(Stored dataset items)
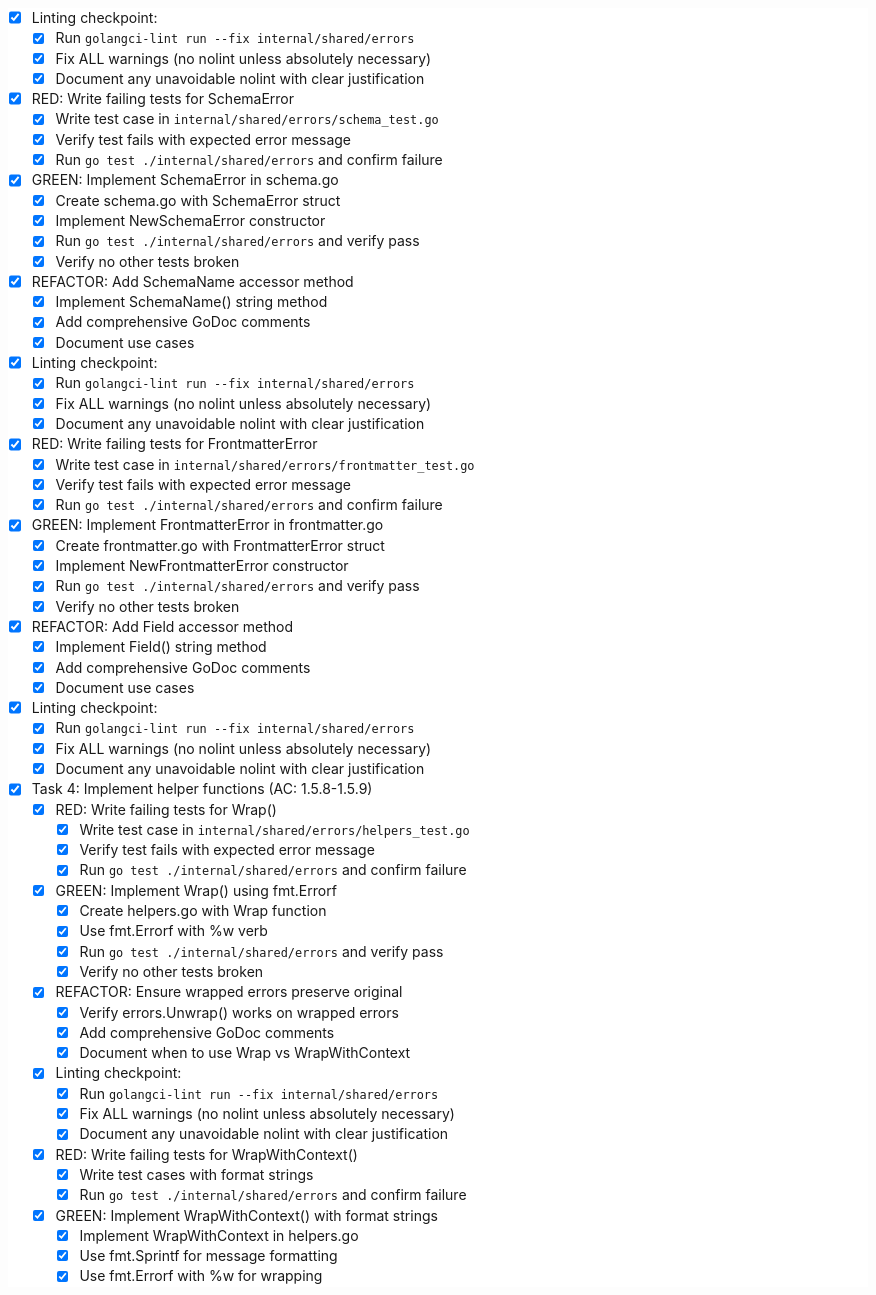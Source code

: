   - [x] Linting checkpoint:
    - [x] Run `golangci-lint run --fix internal/shared/errors`
    - [x] Fix ALL warnings (no nolint unless absolutely necessary)
    - [x] Document any unavoidable nolint with clear justification
  - [x] RED: Write failing tests for SchemaError
    - [x] Write test case in `internal/shared/errors/schema_test.go`
    - [x] Verify test fails with expected error message
    - [x] Run `go test ./internal/shared/errors` and confirm failure
  - [x] GREEN: Implement SchemaError in schema.go
    - [x] Create schema.go with SchemaError struct
    - [x] Implement NewSchemaError constructor
    - [x] Run `go test ./internal/shared/errors` and verify pass
    - [x] Verify no other tests broken
  - [x] REFACTOR: Add SchemaName accessor method
    - [x] Implement SchemaName() string method
    - [x] Add comprehensive GoDoc comments
    - [x] Document use cases
  - [x] Linting checkpoint:
    - [x] Run `golangci-lint run --fix internal/shared/errors`
    - [x] Fix ALL warnings (no nolint unless absolutely necessary)
    - [x] Document any unavoidable nolint with clear justification
  - [x] RED: Write failing tests for FrontmatterError
    - [x] Write test case in `internal/shared/errors/frontmatter_test.go`
    - [x] Verify test fails with expected error message
    - [x] Run `go test ./internal/shared/errors` and confirm failure
  - [x] GREEN: Implement FrontmatterError in frontmatter.go
    - [x] Create frontmatter.go with FrontmatterError struct
    - [x] Implement NewFrontmatterError constructor
    - [x] Run `go test ./internal/shared/errors` and verify pass
    - [x] Verify no other tests broken
  - [x] REFACTOR: Add Field accessor method
    - [x] Implement Field() string method
    - [x] Add comprehensive GoDoc comments
    - [x] Document use cases
  - [x] Linting checkpoint:
    - [x] Run `golangci-lint run --fix internal/shared/errors`
    - [x] Fix ALL warnings (no nolint unless absolutely necessary)
    - [x] Document any unavoidable nolint with clear justification

- [x] Task 4: Implement helper functions (AC: 1.5.8-1.5.9)
  - [x] RED: Write failing tests for Wrap()
    - [x] Write test case in `internal/shared/errors/helpers_test.go`
    - [x] Verify test fails with expected error message
    - [x] Run `go test ./internal/shared/errors` and confirm failure
  - [x] GREEN: Implement Wrap() using fmt.Errorf
    - [x] Create helpers.go with Wrap function
    - [x] Use fmt.Errorf with %w verb
    - [x] Run `go test ./internal/shared/errors` and verify pass
    - [x] Verify no other tests broken
  - [x] REFACTOR: Ensure wrapped errors preserve original
    - [x] Verify errors.Unwrap() works on wrapped errors
    - [x] Add comprehensive GoDoc comments
    - [x] Document when to use Wrap vs WrapWithContext
  - [x] Linting checkpoint:
    - [x] Run `golangci-lint run --fix internal/shared/errors`
    - [x] Fix ALL warnings (no nolint unless absolutely necessary)
    - [x] Document any unavoidable nolint with clear justification
  - [x] RED: Write failing tests for WrapWithContext()
    - [x] Write test cases with format strings
    - [x] Run `go test ./internal/shared/errors` and confirm failure
  - [x] GREEN: Implement WrapWithContext() with format strings
    - [x] Implement WrapWithContext in helpers.go
    - [x] Use fmt.Sprintf for message formatting
    - [x] Use fmt.Errorf with %w for wrapping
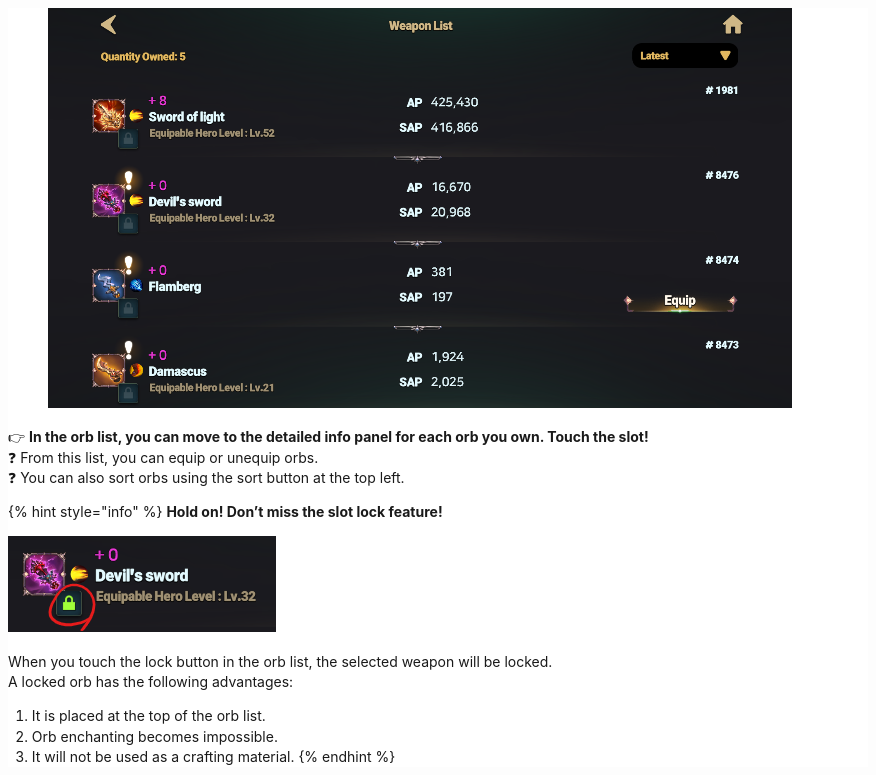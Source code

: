 <figure><img src="../../../.gitbook/assets/image (224).png" alt=""><figcaption></figcaption></figure>

👉 **In the orb list, you can move to the detailed info panel for each orb you own. Touch the slot!** \
❓ From this list, you can equip or unequip orbs. \
❓ You can also sort orbs using the sort button at the top left.

{% hint style="info" %}
**Hold on! Don’t miss the slot lock feature!**

<img src="../../../.gitbook/assets/image (226).png" alt="" data-size="original">

When you touch the lock button in the orb list, the selected weapon will be locked. \
A locked orb has the following advantages:

1. It is placed at the top of the orb list.&#x20;
2. Orb enchanting becomes impossible.&#x20;
3. It will not be used as a crafting material.
{% endhint %}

* **YOUR GOAL**: Nothing but the lines from the line containing "unequip orbs. \" through the final line of the entries should appear in your answer, copied exactly.

* **WORKED SOLUTION**:
❓ From this list, you can equip or unequip orbs. \
❓ You can also sort orbs using the sort button at the top left.

{% hint style="info" %}
**Hold on! Don’t miss the slot lock feature!**

<img src="../../../.gitbook/assets/image (226).png" alt="" data-size="original">

When you touch the lock button in the orb list, the selected weapon will be locked. \
A locked orb has the following advantages:

1. It is placed at the top of the orb list.&#x20;
2. Orb enchanting becomes impossible.&#x20;
3. It will not be used as a crafting material.
{% endhint %}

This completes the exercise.